Regard croisé sur l’étude MAP du CSA

 

Entretien avec Avec Thomas Amossé, administrateur de l’Insee au Cnam (Lise/CEET)  et Olivier Masclet, professeur de sociologie, université de Limoges (Gresco)

 

Comment interprétez-vous les constats de l’étude MAP concernant la consommation de télévision et des nouveaux modes de consommation ? 

L’étude MAP montre que la télévision reste très présente dans les foyers belges, à la fois comme équipement – les foyers sont pratiquement tous équipés d’un téléviseur – et comme canal favori de la réception des programmes. Aujourd’hui, la télévision, c’est, à la fois, pouvoir suivre les programmes diffusés sur les grandes chaines habituelles et choisir les programmes que l’on veut, quand on le souhaite. Ces constats se retrouvent en France. Récemment, le ministère de la Culture a publié les premiers résultats de la dernière vague de 2018 de la grande enquête Pratiques culturelles1 et chargé plusieurs équipes de chercheurs d’en exploiter les données. L’avant dernière vague datait de 2008. Nous travaillons en ce moment sur ces derniers résultats.

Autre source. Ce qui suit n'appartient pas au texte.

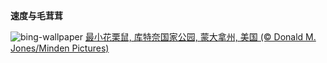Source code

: 
**速度与毛茸茸**

![bing-wallpaper](https://www.bing.com/th?id=OHR.AutumnChipmunk_ZH-CN6224482683_1920x1080.jpg)
[最小花栗鼠, 库特奈国家公园, 蒙大拿州, 美国 (© Donald M. Jones/Minden Pictures)](https://www.bing.com/search?q=%E6%9C%80%E5%B0%8F%E8%8A%B1%E6%A0%97%E9%BC%A0&amp;form=hpcapt&amp;mkt=zh-cn)
  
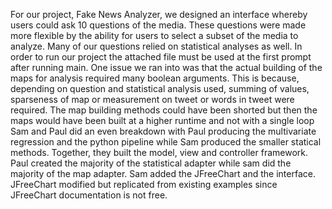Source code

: For our project, Fake News Analyzer, we designed an interface whereby users could ask 10 questions of the media. These questions were made more flexible by the ability for users to select a subset of the media to analyze. Many of our questions relied on statistical analyses as well. 
In order to run our project the attached file must be used at the first prompt after running main. One issue we ran into was that the actual building of the maps for analysis required many boolean arguments. This is because, depending on question and statistical analysis used, summing of values, sparseness of map or measurement on tweet or words in tweet were required. The map building methods could have been shorted but then the maps would have been built at a higher runtime and not with a single loop
Sam and Paul did an even breakdown with Paul producing the multivariate regression and the python pipeline while Sam produced the smaller statical methods. Together, they built the model, view and controller framework. Paul created the majority of the statistical adapter while sam did the majority of the map adapter. Sam added the JFreeChart and the interface. JFreeChart modified but replicated from existing examples since JFreeChart documentation is not free.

On cherche à décrire quels facteurs favorisent quels usages de la télévision et comment on la regarde aujourd’hui par rapport aux enquêtes précédentes.  Un premier constat, auquel on pouvait s’attendre, est que la télévision est toujours très fortement liée à la vie quotidienne des ménages. Plus de 9 ménages sur 10 ont un téléviseur et plus de la moitié des ménages en ont au moins deux. La télévision continue d’être vue tous les jours ou presque par 78 % des ménages, soit un peu plus qu’en Belgique. Les ménages qui n’ont pas de téléviseur ou qui disent ne la regarder jamais ou très rarement forment une très petite minorité composée de gens jeunes, vivant plus souvent à Paris et dans les centres des grandes agglomérations et souvent très diplômés. 

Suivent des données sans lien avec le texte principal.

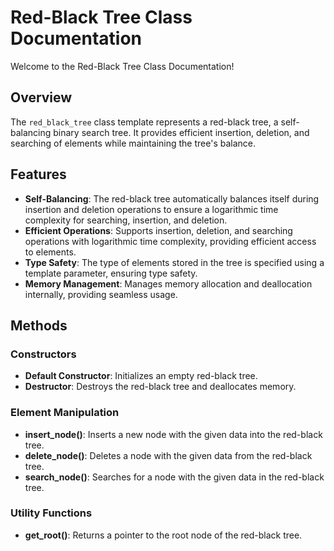 # Red-Black Tree Class Documentation

Welcome to the Red-Black Tree Class Documentation!

## Overview

The `red_black_tree` class template represents a red-black tree, a self-balancing binary search tree. It provides efficient insertion, deletion, and searching of elements while maintaining the tree's balance.

## Features

- **Self-Balancing**: The red-black tree automatically balances itself during insertion and deletion operations to ensure a logarithmic time complexity for searching, insertion, and deletion.
- **Efficient Operations**: Supports insertion, deletion, and searching operations with logarithmic time complexity, providing efficient access to elements.
- **Type Safety**: The type of elements stored in the tree is specified using a template parameter, ensuring type safety.
- **Memory Management**: Manages memory allocation and deallocation internally, providing seamless usage.

## Methods

### Constructors

- **Default Constructor**: Initializes an empty red-black tree.
- **Destructor**: Destroys the red-black tree and deallocates memory.

### Element Manipulation

- **insert_node()**: Inserts a new node with the given data into the red-black tree.
- **delete_node()**: Deletes a node with the given data from the red-black tree.
- **search_node()**: Searches for a node with the given data in the red-black tree.

### Utility Functions

- **get_root()**: Returns a pointer to the root node of the red-black tree.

Bien sûr, la télévision pâtit de la concurrence d’Internet et des nouveaux écrans comme la tablette et le smartphone. L’enquête Pratiques culturelles révèle un recul très net, entre 2008 et 2018, de la pratique quotidienne de la télévision. En particulier, les jeunes de 18-24 ans se détournent du petit-écran, sans doute pour d’autres écrans plus petits encore. Ce fait ressort aussi de l’étude MAP : les jeunes trouvent dans la VOD payante, à laquelle ils accèdent via leur propre ordinateur, la possibilité d’une autonomisation. C’est une évolution qu’il faudra suivre : ce comportement traduit-il un simple effet d’âge ou un véritable effet de génération ? Si c’est un effet d’âge, les jeunes reviendront vers la télévision au fil de la construction de leur vie professionnelle et familiale. A la fin des années 1960, les adolescents détestaient regarder la télévision avec papa et maman. Mais devenus parents à leur tour, ils ont acheté un téléviseur… Si les jeunes d’aujourd’hui ne reviennent pas dans vingt ans au petit-écran, alors on pourra penser qu’ils se différencient nettement des générations précédentes, qu’ils conçoivent autrement leurs occupations quotidiennes et leur consommations culturelles.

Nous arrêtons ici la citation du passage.